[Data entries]
• • • • •

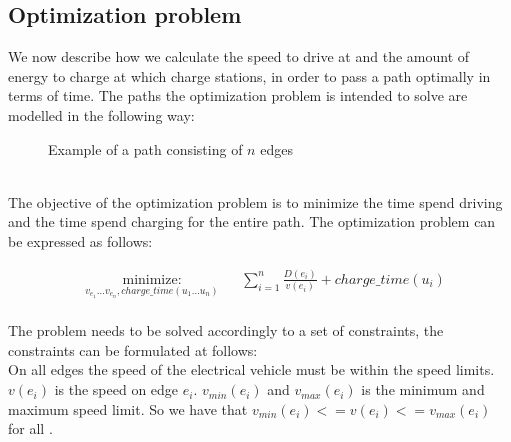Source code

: \subsection{Optimization problem}
We now describe how we calculate the speed to drive at and the amount of energy to charge at which charge stations, in order to pass a path optimally in terms of time. The paths the optimization problem is intended to solve are modelled in the following way: \\
\begin{figure}[h!]
\centering
    \caption{Example of a path consisting of $n$ edges} \label{fig:pathexample}
\end{figure} \\

The objective of the optimization problem is to minimize the time spend driving 
and the time spend charging for the entire path. The optimization problem can be expressed as follows:

\begin{equation}
	\begin{aligned} & \underset{v_{e_{1}} \dots v_{e_{n}}, charge\_time(u_1 \dots u_n)}
	{\text{minimize:}}
	& & \sum_{i=1}^{n} \frac{D(e_i)}{v(e_i)} + charge\_time(u_i) \\
	\end{aligned}
\end{equation}\label{eq:objfunction}

The problem needs to be solved accordingly to a set of constraints, the constraints can be formulated at follows: \\
On all edges the speed of the electrical vehicle must be within the speed limits. $v(e_i)$ is the speed on edge $e_i$. $v_{min}(e_i)$ and $v_{max}(e_i)$ is the minimum and maximum speed limit. So we have that $v_{min}(e_i) <= v(e_i) <= v_{max}(e_i)$ for all .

• • • • •

| WHAT YOU ARE ASKED TO DO |
Exact copy, no pictures: return the entries word for word.

| COMPLETED EXERCISE |
Source code

: \subsection{Optimization problem}
We now describe how we calculate the speed to drive at and the amount of energy to charge at which charge stations, in order to pass a path optimally in terms of time. The paths the optimization problem is intended to solve are modelled in the following way: \\
\begin{figure}[h!]
\centering
    \caption{Example of a path consisting of $n$ edges} \label{fig:pathexample}
\end{figure} \\

The objective of the optimization problem is to minimize the time spend driving 
and the time spend charging for the entire path. The optimization problem can be expressed as follows:

\begin{equation}
	\begin{aligned} & \underset{v_{e_{1}} \dots v_{e_{n}}, charge\_time(u_1 \dots u_n)}
	{\text{minimize:}}
	& & \sum_{i=1}^{n} \frac{D(e_i)}{v(e_i)} + charge\_time(u_i) \\
	\end{aligned}
\end{equation}\label{eq:objfunction}

The problem needs to be solved accordingly to a set of constraints, the constraints can be formulated at follows: \\
On all edges the speed of the electrical vehicle must be within the speed limits. $v(e_i)$ is the speed on edge $e_i$. $v_{min}(e_i)$ and $v_{max}(e_i)$ is the minimum and maximum speed limit. So we have that $v_{min}(e_i) <= v(e_i) <= v_{max}(e_i)$ for all .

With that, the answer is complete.